Thursday, August 04, 2005

Roberts Failed to Disclose Lobbyist Work

ABC News
Roberts Failed to Disclose Lobbyist Work
Supreme Court Nominee John Roberts Acknowledges Failure to Disclose Lobbyist Work to Senate Committee
The Associated Press

Aug. 4, 2005 - Supreme Court nominee John Roberts has acknowledged he should have disclosed to a Senate committee that he worked as lobbyist for the cosmetics industry in 2001.

In a letter to the Senate Judiciary Committee late Wednesday, Roberts wrote that he neglected to reveal that work in response to the panel's questionnaire asking about his lobbying activities. Confirmation hearings begin Sept. 6.

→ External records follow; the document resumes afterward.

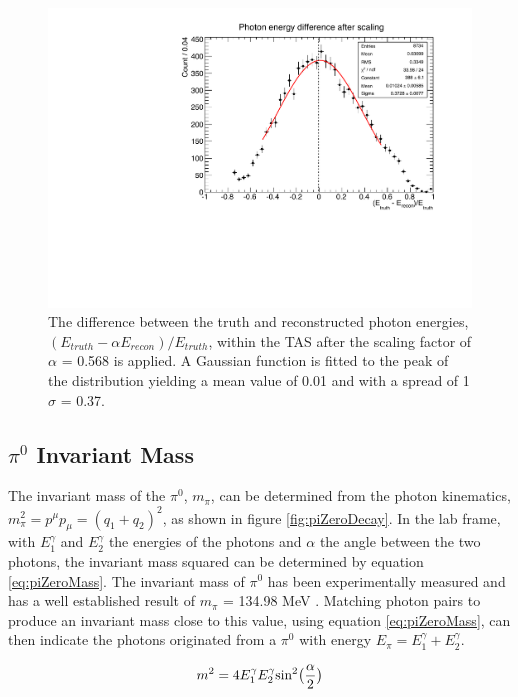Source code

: \begin{figure}[htbp]
\begin{center}
  	\includegraphics[width=120mm]{Chapter4/figures/testPhoton_energy_diff_plot_scaled.pdf}
		\caption{The difference between the truth and reconstructed photon energies, $(E_{truth} - \alpha E_{recon})/E_{truth}$, within the TAS after the scaling factor of $\alpha$ = 0.568 is applied. A Gaussian function is fitted to the peak of the distribution yielding a mean value of 0.01 and with a spread of 1$\sigma$ = 0.37.}
	\label{fig:photonReconEnergyDiff}
\end{center}
\end{figure}

\subsection{$\pi^{0}$ Invariant Mass}
The invariant mass of the $\pi^{0}$, $m_{\pi}$, can be determined from the photon kinematics, $m^{2}_{\pi} = p^{\mu}p_{\mu} = (q_{1} + q_{2})^{2}$, as shown in figure \ref{fig:piZeroDecay}. In the lab frame, with $E^{\gamma}_{1}$ and $E^{\gamma}_{2}$ the energies of the photons and $\alpha$ the angle between the two photons, the invariant mass squared can be determined by equation \ref{eq:piZeroMass}. The invariant mass of $\pi^{0}$ has been experimentally measured and has a well established result of $m_{\pi}$ = 134.98 MeV \cite{pionDecayModes}. Matching photon pairs to produce an invariant mass close to this value, using equation \ref{eq:piZeroMass}, can then indicate the photons originated from a $\pi^{0}$ with energy $E_{\pi} = E^{\gamma}_{1} + E^{\gamma}_{2}$.

\begin{equation}
	m^{2} = 4E^{\gamma}_{1}E^{\gamma}_{2}\textnormal{sin}^{2}\big(\frac{\alpha}{2} \big)
	\label{eq:piZeroMass}
\end{equation}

The work, which was on behalf of the Cosmetics, Toiletries and Fragrances Association, involved an effort to stave off a regulatory change involving sunscreen.

Roberts, a lawyer in private practice at the time, suggested that he did not think of disclosing the information because the nature of the work in which he met with lawyers at the federal Office of Management and Budget and the Food and Drug Administration did not seem political.

"My conversations with the government attorneys were focused on the prospect of litigation," Roberts said in a four-paragraph letter addressed to Vermont Sen. Patrick J. Leahy, the panel's ranking Democrat. "Consequently, the question about lobbying on the questionnaire did not trigger a memory of these meetings."

Newsday first reported Wednesday that Roberts had done the lobbyist work, resulting in the suspension of stricter labeling rules for sunscreen.